12 easy things you can do to increase your chances of winning a college teaching job*
*-subtitled- “If you don’t do these things, don’t wonder why you didn’t get hired.”
1. Learn to play your instrument well.
How can you expect to be hired to teach at an institution if you cannot demonstrate the playing at the highest level? You must be able to play better than your students.
2. Learn as much repertoire as you can.
You will have to teach a wide variety of repertoire. The best way to be able to teach it effectively is to perform it yourself. Create performance opportunities for yourself as a vehicle to learn repertoire.
3. Have a demo tape ready at all times.
You never know when a vacancy will occur. It is important to have a representative recording of your playing ready to go for any position that may become available. Have a library of recordings to draw from.
4. Learn proper grammar and spelling.
Nothing will turn off a committee more quickly than poor spelling. The use of proper spelling and grammar reflect an image of an educated person, i.e. a person who is qualified to teach at a college or university.
5. Spend years collecting articles and information about your subject.
One never knows when an article in this month’s Instrumentalist magazine will come in useful. There are many, many online resources but you need to remember where to find what. Print it out and file it when you see it…it may disappear tomorrow.
6. Be prompt, neat and polite with all correspondence.
Whether it be by email, snail mail or telephone, show your interest and respect by presenting impeccable correspondence. Every act of communication you engage in is part of your interview/audition for the job. If you are rude to the receptionist, the committee will hear about it. A letter of thanks after the interview is a good idea. After all, they took time out of their busy academic schedule to spend time with you.
7. Present yourself positively and honestly.
If you say anything just to get the job, you will most likely not be happy if you get it. Be honest when answering questions about your background. Keep your resume honest.
8. Create teaching opportunities for yourself.
Elements of successful teaching can be learned from teaching students of all ages. Accept every opportunity to learn how to teach. Teach at summer camps. Start a private lesson studio. Do whatever you can to develop your teaching art.

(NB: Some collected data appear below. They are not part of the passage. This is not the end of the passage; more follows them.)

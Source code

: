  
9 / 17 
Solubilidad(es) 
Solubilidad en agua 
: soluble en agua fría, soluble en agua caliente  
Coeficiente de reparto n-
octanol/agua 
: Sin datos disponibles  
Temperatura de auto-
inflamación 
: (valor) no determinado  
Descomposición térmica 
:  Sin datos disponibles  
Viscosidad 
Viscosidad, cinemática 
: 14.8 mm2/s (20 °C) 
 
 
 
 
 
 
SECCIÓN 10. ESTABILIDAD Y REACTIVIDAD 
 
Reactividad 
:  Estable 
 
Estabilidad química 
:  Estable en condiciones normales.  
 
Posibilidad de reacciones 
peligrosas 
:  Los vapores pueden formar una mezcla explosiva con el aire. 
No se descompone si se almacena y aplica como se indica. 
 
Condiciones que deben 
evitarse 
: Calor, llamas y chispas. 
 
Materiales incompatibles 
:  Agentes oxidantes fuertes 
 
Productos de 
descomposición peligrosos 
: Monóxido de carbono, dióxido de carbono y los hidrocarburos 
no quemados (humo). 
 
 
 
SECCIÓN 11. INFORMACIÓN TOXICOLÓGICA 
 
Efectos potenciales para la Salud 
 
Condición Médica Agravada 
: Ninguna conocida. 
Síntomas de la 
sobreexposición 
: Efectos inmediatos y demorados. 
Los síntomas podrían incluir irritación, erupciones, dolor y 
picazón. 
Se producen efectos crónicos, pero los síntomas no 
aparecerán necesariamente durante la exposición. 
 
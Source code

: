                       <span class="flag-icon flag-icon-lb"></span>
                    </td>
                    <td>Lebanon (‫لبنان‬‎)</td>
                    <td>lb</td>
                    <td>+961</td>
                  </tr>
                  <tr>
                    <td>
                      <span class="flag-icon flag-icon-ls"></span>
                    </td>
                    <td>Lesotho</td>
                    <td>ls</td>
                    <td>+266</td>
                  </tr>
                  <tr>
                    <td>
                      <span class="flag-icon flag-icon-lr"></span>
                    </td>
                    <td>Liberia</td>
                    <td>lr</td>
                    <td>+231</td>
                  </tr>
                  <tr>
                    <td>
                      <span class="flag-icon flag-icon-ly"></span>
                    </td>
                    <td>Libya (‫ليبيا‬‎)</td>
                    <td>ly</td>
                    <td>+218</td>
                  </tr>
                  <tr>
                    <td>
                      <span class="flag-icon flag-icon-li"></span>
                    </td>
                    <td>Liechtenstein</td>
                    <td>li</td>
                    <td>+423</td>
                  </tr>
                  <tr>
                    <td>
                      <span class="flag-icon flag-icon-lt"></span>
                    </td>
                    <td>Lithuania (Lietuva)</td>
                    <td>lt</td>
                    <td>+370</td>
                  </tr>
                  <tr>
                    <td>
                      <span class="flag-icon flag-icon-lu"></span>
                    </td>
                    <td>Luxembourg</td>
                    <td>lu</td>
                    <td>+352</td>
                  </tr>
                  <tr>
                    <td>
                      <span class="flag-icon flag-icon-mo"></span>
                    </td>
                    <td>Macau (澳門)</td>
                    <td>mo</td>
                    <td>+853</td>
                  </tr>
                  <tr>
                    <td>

9. Stay active in the performing arena.
Give recitals (record them for possible demo use). Play in bands, orchestras or chamber groups. It is a great way to keep your skills up and demonstrate to a search committee that you are truly dedicated to the art of music.
10. Dress appropriately for your interview.
Look nice. Yes, wear a tie to all official events. Remember that you are on display from the minute you arrive to your prospective town. Look nice from the time you get off of the plane until you set foot back in your house.
11. Find out as much information as you can prior to the interview.
Why is there a vacancy? What is the demographic of the search committee? What is the philosophy of the institution? What is the background of your potential colleagues? What is the ballpark salary?
12. Develop a network of communication with people who are doing what you want to be doing.
Learn what worked for them. Learn what the job is really like. The more you know, the more likely you will be able to develop your skills to a level appropriate to the level you are seeking.